• ACTIVITY: Scan the entries for the word "Commons", and copy every line where it appears.
=-=-=-=-=
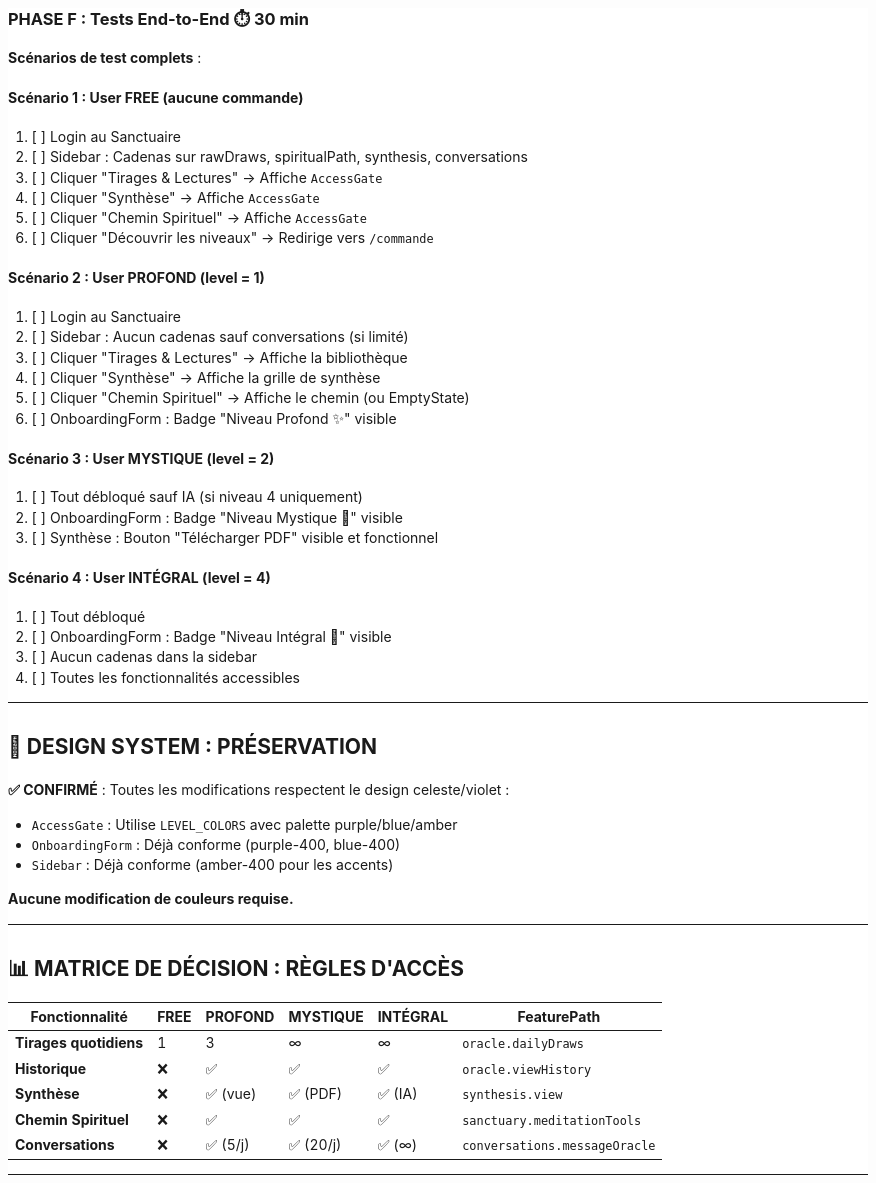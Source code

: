 
### **PHASE F : Tests End-to-End** ⏱️ 30 min

**Scénarios de test complets** :

#### Scénario 1 : User FREE (aucune commande)
1. [ ] Login au Sanctuaire
2. [ ] Sidebar : Cadenas sur rawDraws, spiritualPath, synthesis, conversations
3. [ ] Cliquer "Tirages & Lectures" → Affiche `AccessGate`
4. [ ] Cliquer "Synthèse" → Affiche `AccessGate`
5. [ ] Cliquer "Chemin Spirituel" → Affiche `AccessGate`
6. [ ] Cliquer "Découvrir les niveaux" → Redirige vers `/commande`

#### Scénario 2 : User PROFOND (level = 1)
1. [ ] Login au Sanctuaire
2. [ ] Sidebar : Aucun cadenas sauf conversations (si limité)
3. [ ] Cliquer "Tirages & Lectures" → Affiche la bibliothèque
4. [ ] Cliquer "Synthèse" → Affiche la grille de synthèse
5. [ ] Cliquer "Chemin Spirituel" → Affiche le chemin (ou EmptyState)
6. [ ] OnboardingForm : Badge "Niveau Profond ✨" visible

#### Scénario 3 : User MYSTIQUE (level = 2)
1. [ ] Tout débloqué sauf IA (si niveau 4 uniquement)
2. [ ] OnboardingForm : Badge "Niveau Mystique 🔮" visible
3. [ ] Synthèse : Bouton "Télécharger PDF" visible et fonctionnel

#### Scénario 4 : User INTÉGRAL (level = 4)
1. [ ] Tout débloqué
2. [ ] OnboardingForm : Badge "Niveau Intégral 👑" visible
3. [ ] Aucun cadenas dans la sidebar
4. [ ] Toutes les fonctionnalités accessibles

---

## 🎨 DESIGN SYSTEM : PRÉSERVATION

**✅ CONFIRMÉ** : Toutes les modifications respectent le design celeste/violet :

- `AccessGate` : Utilise `LEVEL_COLORS` avec palette purple/blue/amber
- `OnboardingForm` : Déjà conforme (purple-400, blue-400)
- `Sidebar` : Déjà conforme (amber-400 pour les accents)

**Aucune modification de couleurs requise.**

---

## 📊 MATRICE DE DÉCISION : RÈGLES D'ACCÈS

| Fonctionnalité | FREE | PROFOND | MYSTIQUE | INTÉGRAL | FeaturePath |
|----------------|------|---------|----------|----------|-------------|
| **Tirages quotidiens** | 1 | 3 | ∞ | ∞ | `oracle.dailyDraws` |
| **Historique** | ❌ | ✅ | ✅ | ✅ | `oracle.viewHistory` |
| **Synthèse** | ❌ | ✅ (vue) | ✅ (PDF) | ✅ (IA) | `synthesis.view` |
| **Chemin Spirituel** | ❌ | ✅ | ✅ | ✅ | `sanctuary.meditationTools` |
| **Conversations** | ❌ | ✅ (5/j) | ✅ (20/j) | ✅ (∞) | `conversations.messageOracle` |

---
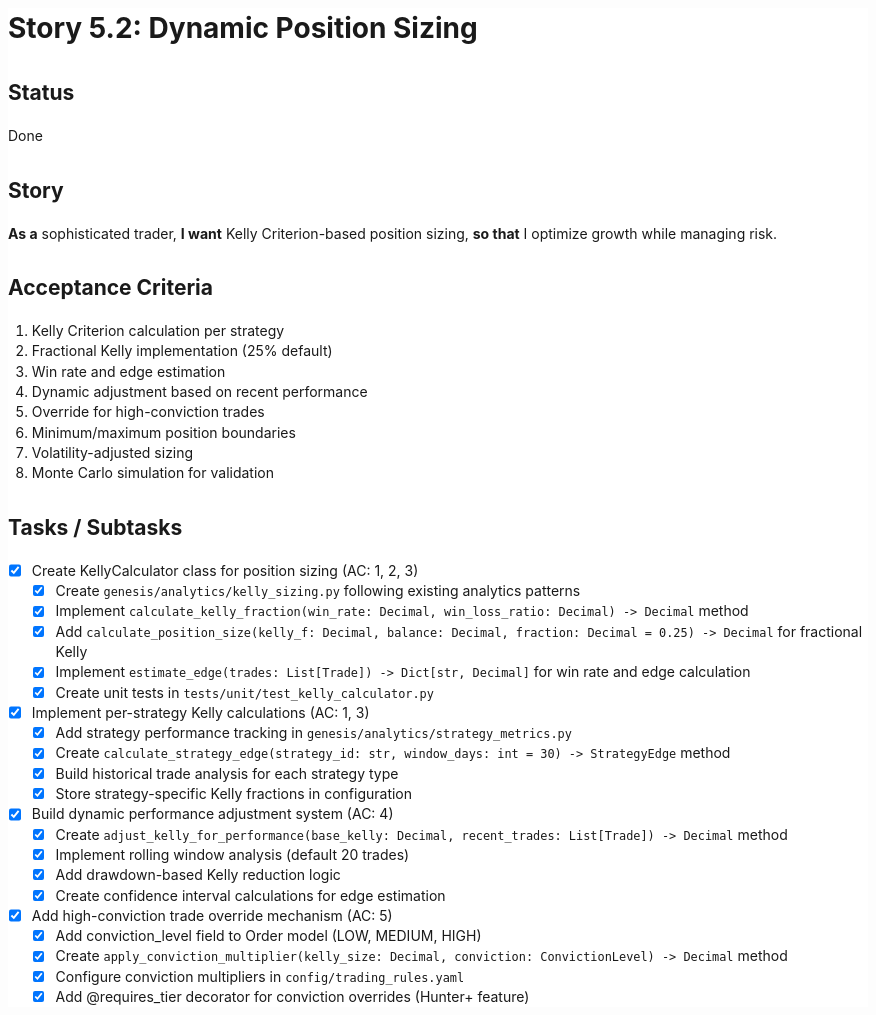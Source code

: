 # Story 5.2: Dynamic Position Sizing

## Status
Done

## Story
**As a** sophisticated trader,
**I want** Kelly Criterion-based position sizing,
**so that** I optimize growth while managing risk.

## Acceptance Criteria
1. Kelly Criterion calculation per strategy
2. Fractional Kelly implementation (25% default)
3. Win rate and edge estimation
4. Dynamic adjustment based on recent performance
5. Override for high-conviction trades
6. Minimum/maximum position boundaries
7. Volatility-adjusted sizing
8. Monte Carlo simulation for validation

## Tasks / Subtasks
- [x] Create KellyCalculator class for position sizing (AC: 1, 2, 3)
  - [x] Create `genesis/analytics/kelly_sizing.py` following existing analytics patterns
  - [x] Implement `calculate_kelly_fraction(win_rate: Decimal, win_loss_ratio: Decimal) -> Decimal` method
  - [x] Add `calculate_position_size(kelly_f: Decimal, balance: Decimal, fraction: Decimal = 0.25) -> Decimal` for fractional Kelly
  - [x] Implement `estimate_edge(trades: List[Trade]) -> Dict[str, Decimal]` for win rate and edge calculation
  - [x] Create unit tests in `tests/unit/test_kelly_calculator.py`

- [x] Implement per-strategy Kelly calculations (AC: 1, 3)
  - [x] Add strategy performance tracking in `genesis/analytics/strategy_metrics.py`
  - [x] Create `calculate_strategy_edge(strategy_id: str, window_days: int = 30) -> StrategyEdge` method
  - [x] Build historical trade analysis for each strategy type
  - [x] Store strategy-specific Kelly fractions in configuration

- [x] Build dynamic performance adjustment system (AC: 4)
  - [x] Create `adjust_kelly_for_performance(base_kelly: Decimal, recent_trades: List[Trade]) -> Decimal` method
  - [x] Implement rolling window analysis (default 20 trades)
  - [x] Add drawdown-based Kelly reduction logic
  - [x] Create confidence interval calculations for edge estimation

- [x] Add high-conviction trade override mechanism (AC: 5)
  - [x] Add conviction_level field to Order model (LOW, MEDIUM, HIGH)
  - [x] Create `apply_conviction_multiplier(kelly_size: Decimal, conviction: ConvictionLevel) -> Decimal` method
  - [x] Configure conviction multipliers in `config/trading_rules.yaml`
  - [x] Add @requires_tier decorator for conviction overrides (Hunter+ feature)
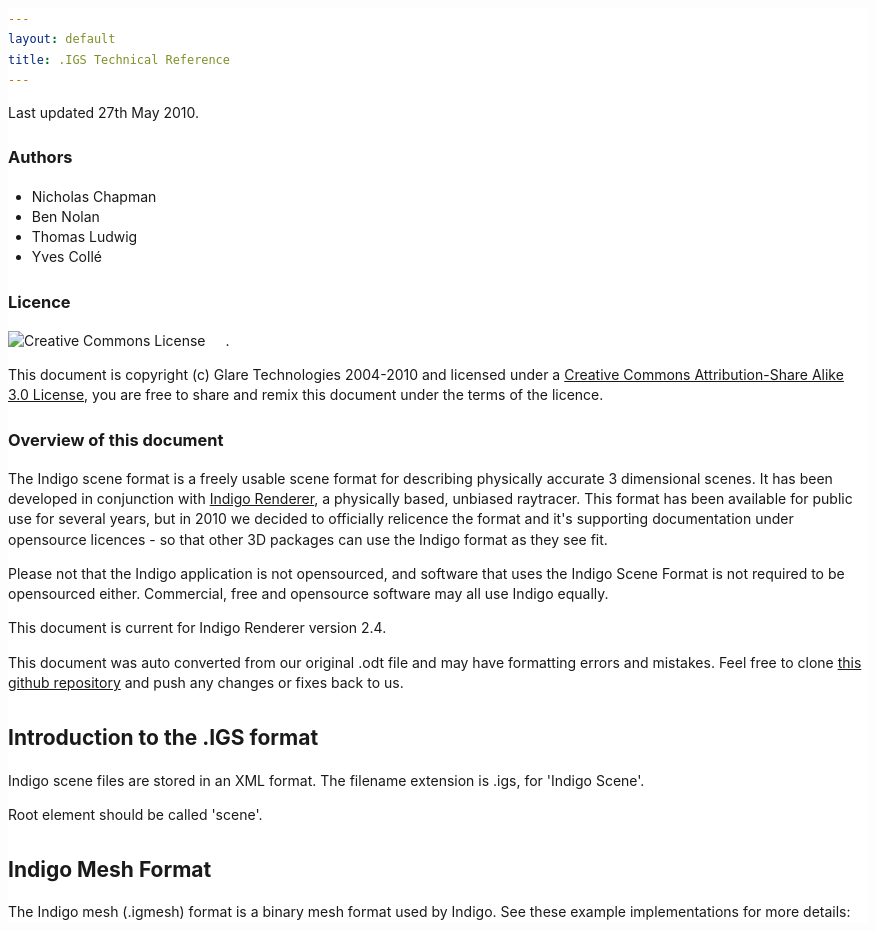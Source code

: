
 ```yaml
---
layout: default
title: .IGS Technical Reference
---
```


Last updated 27th May 2010. 

### Authors

 * Nicholas Chapman
 * Ben Nolan
 * Thomas Ludwig
 * Yves Collé

### Licence

<a rel="license" href="http://creativecommons.org/licenses/by-sa/3.0/nz/"><img alt="Creative Commons License" style="float: left; padding: 0 20px 1em 0; border-width:0" src="http://creativecommons.org/images/public/somerights20.png" /></a>.

This document is copyright (c) Glare Technologies 2004-2010 and licensed under a <a rel="license" href="http://creativecommons.org/licenses/by-sa/3.0/nz/">Creative Commons Attribution-Share Alike 3.0  License</a>, you are free to share and remix this document under the terms of the licence.

### Overview of this document

The Indigo scene format is a freely usable scene format for describing physically accurate 3 dimensional scenes. It has been developed in conjunction with [Indigo Renderer](http://www.indigorenderer.com/), a physically based, unbiased raytracer. This format has been available for public use for several years, but in 2010 we decided to officially relicence the format and it's supporting documentation under opensource licences - so that other 3D packages can use the Indigo format as they see fit.

Please not that the Indigo application is not opensourced, and software that uses the Indigo Scene Format is not required to be opensourced either. Commercial, free and opensource software may all use Indigo equally.

This document is current for Indigo Renderer version 2.4.

This document was auto converted from our original .odt file and may have formatting errors and mistakes. Feel free to clone [this github repository](http://indigorenderer.github.com/) and push any changes or fixes back to us.

## Introduction to the .IGS format

Indigo scene files are stored in an XML format. The filename extension 
is .igs, for 'Indigo Scene'. 

Root element should be called 'scene'. 

## Indigo Mesh Format

The Indigo mesh (.igmesh) format is a binary mesh format used by Indigo. See these example implementations for more details:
=-=-=-=-=
• SOLUTION BELOW:
<a rel="license" href="http://creativecommons.org/licenses/by-sa/3.0/nz/"><img alt="Creative Commons License" style="float: left; padding: 0 20px 1em 0; border-width:0" src="http://creativecommons.org/images/public/somerights20.png" /></a>.
This document is copyright (c) Glare Technologies 2004-2010 and licensed under a <a rel="license" href="http://creativecommons.org/licenses/by-sa/3.0/nz/">Creative Commons Attribution-Share Alike 3.0  License</a>, you are free to share and remix this document under the terms of the licence.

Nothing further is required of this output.